**AIM OF THE EXERCISE**
Only one stretch of the data is wanted: the line containing "[1. Database introduction", the line containing "[3. Table relations", and every line between them, copied exactly.

━━━━━ EXERCISE MATERIAL ━━━━━

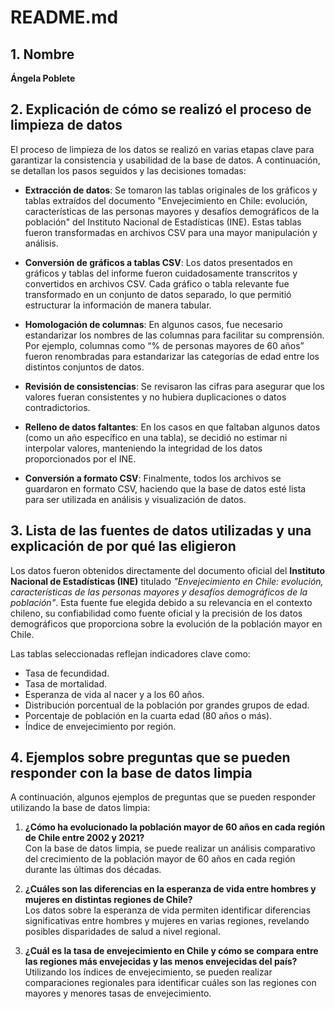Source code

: # README.md

## 1. Nombre
**Ángela Poblete**

## 2. Explicación de cómo se realizó el proceso de limpieza de datos

El proceso de limpieza de los datos se realizó en varias etapas clave para garantizar la consistencia y usabilidad de la base de datos. A continuación, se detallan los pasos seguidos y las decisiones tomadas:

- **Extracción de datos**: Se tomaron las tablas originales de los gráficos y tablas extraídos del documento "Envejecimiento en Chile: evolución, características de las personas mayores y desafíos demográficos de la población" del Instituto Nacional de Estadísticas (INE). Estas tablas fueron transformadas en archivos CSV para una mayor manipulación y análisis.

- **Conversión de gráficos a tablas CSV**: Los datos presentados en gráficos y tablas del informe fueron cuidadosamente transcritos y convertidos en archivos CSV. Cada gráfico o tabla relevante fue transformado en un conjunto de datos separado, lo que permitió estructurar la información de manera tabular.

- **Homologación de columnas**: En algunos casos, fue necesario estandarizar los nombres de las columnas para facilitar su comprensión. Por ejemplo, columnas como “% de personas mayores de 60 años” fueron renombradas para estandarizar las categorías de edad entre los distintos conjuntos de datos.

- **Revisión de consistencias**: Se revisaron las cifras para asegurar que los valores fueran consistentes y no hubiera duplicaciones o datos contradictorios.

- **Relleno de datos faltantes**: En los casos en que faltaban algunos datos (como un año específico en una tabla), se decidió no estimar ni interpolar valores, manteniendo la integridad de los datos proporcionados por el INE.

- **Conversión a formato CSV**: Finalmente, todos los archivos se guardaron en formato CSV, haciendo que la base de datos esté lista para ser utilizada en análisis y visualización de datos.

## 3. Lista de las fuentes de datos utilizadas y una explicación de por qué las eligieron

Los datos fueron obtenidos directamente del documento oficial del **Instituto Nacional de Estadísticas (INE)** titulado *"Envejecimiento en Chile: evolución, características de las personas mayores y desafíos demográficos de la población"*. Esta fuente fue elegida debido a su relevancia en el contexto chileno, su confiabilidad como fuente oficial y la precisión de los datos demográficos que proporciona sobre la evolución de la población mayor en Chile. 

Las tablas seleccionadas reflejan indicadores clave como:

- Tasa de fecundidad.
- Tasa de mortalidad.
- Esperanza de vida al nacer y a los 60 años.
- Distribución porcentual de la población por grandes grupos de edad.
- Porcentaje de población en la cuarta edad (80 años o más).
- Índice de envejecimiento por región.

## 4. Ejemplos sobre preguntas que se pueden responder con la base de datos limpia

A continuación, algunos ejemplos de preguntas que se pueden responder utilizando la base de datos limpia:

1. **¿Cómo ha evolucionado la población mayor de 60 años en cada región de Chile entre 2002 y 2021?**  
   Con la base de datos limpia, se puede realizar un análisis comparativo del crecimiento de la población mayor de 60 años en cada región durante las últimas dos décadas.

2. **¿Cuáles son las diferencias en la esperanza de vida entre hombres y mujeres en distintas regiones de Chile?**  
   Los datos sobre la esperanza de vida permiten identificar diferencias significativas entre hombres y mujeres en varias regiones, revelando posibles disparidades de salud a nivel regional.

3. **¿Cuál es la tasa de envejecimiento en Chile y cómo se compara entre las regiones más envejecidas y las menos envejecidas del país?**  
   Utilizando los índices de envejecimiento, se pueden realizar comparaciones regionales para identificar cuáles son las regiones con mayores y menores tasas de envejecimiento.
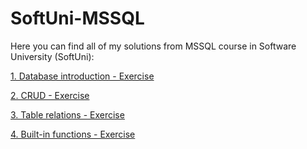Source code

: # SoftUni-MSSQL
Here you can find all of my solutions from MSSQL course in Software University (SoftUni):

[1. Database introduction - Exercise](https://github.com/Vaseto28/SoftUni-MSSQL/tree/main/Database%20introduction%20-%20Exercise)

[2. CRUD - Exercise](https://github.com/Vaseto28/SoftUni-MSSQL/tree/main/CRUD%20-%20Exercise)

[3. Table relations - Exercise](https://github.com/Vaseto28/SoftUni-MSSQL/tree/main/Table%20relations%20-%20Exercise)

[4. Built-in functions - Exercise](https://github.com/Vaseto28/SoftUni-MSSQL/tree/main/Built-in%20functions%20-%20Exercise)
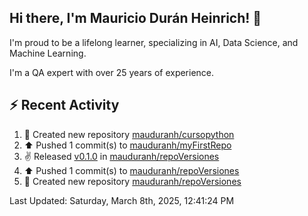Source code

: ## Hi there, I'm Mauricio Durán Heinrich! 👋

I'm proud to be a lifelong learner, specializing in AI, Data Science, and Machine Learning.

I'm a QA expert with over 25 years of experience.

## :zap: Recent Activity
<!--RECENT_ACTIVITY:start-->
1. 📔 Created new repository [mauduranh/cursopython](https://github.com/mauduranh/cursopython)<br>
2. ⬆️ Pushed 1 commit(s) to [mauduranh/myFirstRepo](https://github.com/mauduranh/myFirstRepo)<br>
3. ✌️ Released [v0.1.0](https://github.com/mauduranh/repoVersiones/releases/tag/v0.1.0) in [mauduranh/repoVersiones](https://github.com/mauduranh/repoVersiones)<br>
4. ⬆️ Pushed 1 commit(s) to [mauduranh/repoVersiones](https://github.com/mauduranh/repoVersiones)<br>
5. 📔 Created new repository [mauduranh/repoVersiones](https://github.com/mauduranh/repoVersiones)<br>
<!--RECENT_ACTIVITY:end-->

<!--RECENT_ACTIVITY:last_update-->
Last Updated: Saturday, March 8th, 2025, 12:41:24 PM
<!--RECENT_ACTIVITY:last_update_end-->
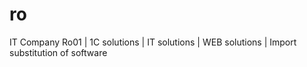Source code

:# ro
IT Company Ro01 | 1C solutions | IT solutions | WEB solutions | Import substitution of software
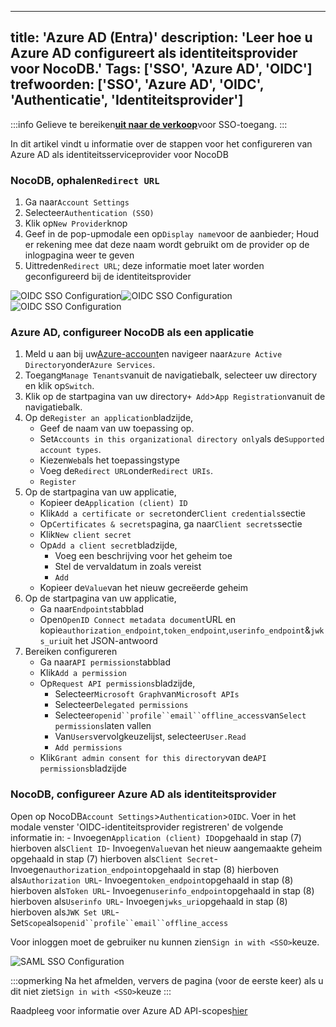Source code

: ---

title: 'Azure AD (Entra)'
description: 'Leer hoe u Azure AD configureert als identiteitsprovider voor NocoDB.'
Tags: ['SSO', 'Azure AD', 'OIDC']
trefwoorden: ['SSO', 'Azure AD', 'OIDC', 'Authenticatie', 'Identiteitsprovider']
---------------------------------------------------------------------------------

:::info
Gelieve te bereiken[**uit naar de verkoop**](https://calendly.com/nocodb)voor SSO-toegang.
:::

In dit artikel vindt u informatie over de stappen voor het configureren van Azure AD als identiteitsserviceprovider voor NocoDB

### NocoDB, ophalen`Redirect URL`

1. Ga naar`Account Settings`
2. Selecteer`Authentication (SSO)`
3. Klik op`New Provider`knop
4. Geef in de pop-upmodale een op`Display name`voor de aanbieder; Houd er rekening mee dat deze naam wordt gebruikt om de provider op de inlogpagina weer te geven
5. Uittreden`Redirect URL`; deze informatie moet later worden geconfigureerd bij de identiteitsprovider

![OIDC SSO Configuration](/img/v2/account-settings/SSO-1.png)![OIDC SSO Configuration](/img/v2/account-settings/OIDC-2.png)![OIDC SSO Configuration](/img/v2/account-settings/OIDC-3.png)

### Azure AD, configureer NocoDB als een applicatie

1. Meld u aan bij uw[Azure-account](https://portal.azure.com/#allservices)en navigeer naar`Azure Active Directory`onder`Azure Services`.
2. Toegang`Manage Tenants`vanuit de navigatiebalk, selecteer uw directory en klik op`Switch`.
3. Klik op de startpagina van uw directory`+ Add`>`App Registration`vanuit de navigatiebalk.
4. Op de`Register an application`bladzijde,
   * Geef de naam van uw toepassing op.
   * Set`Accounts in this organizational directory only`als de`Supported account types`.
   * Kiezen`Web`als het toepassingstype
   * Voeg de`Redirect URL`onder`Redirect URIs`.
   * `Register`
5. Op de startpagina van uw applicatie,
   * Kopieer de`Application (client) ID`
   * Klik`Add a certificate or secret`onder`Client credentials`sectie
   * Op`Certificates & secrets`pagina, ga naar`Client secrets`sectie
   * Klik`New client secret`
   * Op`Add a client secret`bladzijde,
     * Voeg een beschrijving voor het geheim toe
     * Stel de vervaldatum in zoals vereist
     * `Add`
   * Kopieer de`Value`van het nieuw gecreëerde geheim
6. Op de startpagina van uw applicatie,
   * Ga naar`Endpoints`tabblad
   * Open`OpenID Connect metadata document`URL en kopie`authorization_endpoint`,`token_endpoint`,`userinfo_endpoint`&`jwks_uri`uit het JSON-antwoord
7. Bereiken configureren
   * Ga naar`API permissions`tabblad
   * Klik`Add a permission`
   * Op`Request API permissions`bladzijde,
     * Selecteer`Microsoft Graph`van`Microsoft APIs`
     * Selecteer`Delegated permissions`
     * Selecteer`openid``profile``email``offline_access`van`Select permissions`laten vallen
     * Van`Users`vervolgkeuzelijst, selecteer`User.Read`
     * `Add permissions`
   * Klik`Grant admin consent for this directory`van de`API permissions`bladzijde

### NocoDB, configureer Azure AD als identiteitsprovider

Open op NocoDB`Account Settings`>`Authentication`>`OIDC`. Voer in het modale venster 'OIDC-identiteitsprovider registreren' de volgende informatie in:
\- Invoegen`Application (client) ID`opgehaald in stap (7) hierboven als`Client ID`- Invoegen`Value`van het nieuw aangemaakte geheim opgehaald in stap (7) hierboven als`Client Secret`- Invoegen`authorization_endpoint`opgehaald in stap (8) hierboven als`Authorization URL`- Invoegen`token_endpoint`opgehaald in stap (8) hierboven als`Token URL`- Invoegen`userinfo_endpoint`opgehaald in stap (8) hierboven als`Userinfo URL`- Invoegen`jwks_uri`opgehaald in stap (8) hierboven als`JWK Set URL`- Set`Scope`als`openid``profile``email``offline_access`

Voor inloggen moet de gebruiker nu kunnen zien`Sign in with <SSO>`keuze.

![SAML SSO Configuration](/img/v2/account-settings/SSO-SignIn.png)

:::opmerking
Na het afmelden, ververs de pagina (voor de eerste keer) als u dit niet ziet`Sign in with <SSO>`keuze
:::

Raadpleeg voor informatie over Azure AD API-scopes[hier](https://learn.microsoft.com/en-us/azure/active-directory/develop/v2-permissions-and-consent#offline_access)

━━━━━

**SOLUTION**
[1. Database introduction - Exercise](https://github.com/Vaseto28/SoftUni-MSSQL/tree/main/Database%20introduction%20-%20Exercise)

[2. CRUD - Exercise](https://github.com/Vaseto28/SoftUni-MSSQL/tree/main/CRUD%20-%20Exercise)

[3. Table relations - Exercise](https://github.com/Vaseto28/SoftUni-MSSQL/tree/main/Table%20relations%20-%20Exercise)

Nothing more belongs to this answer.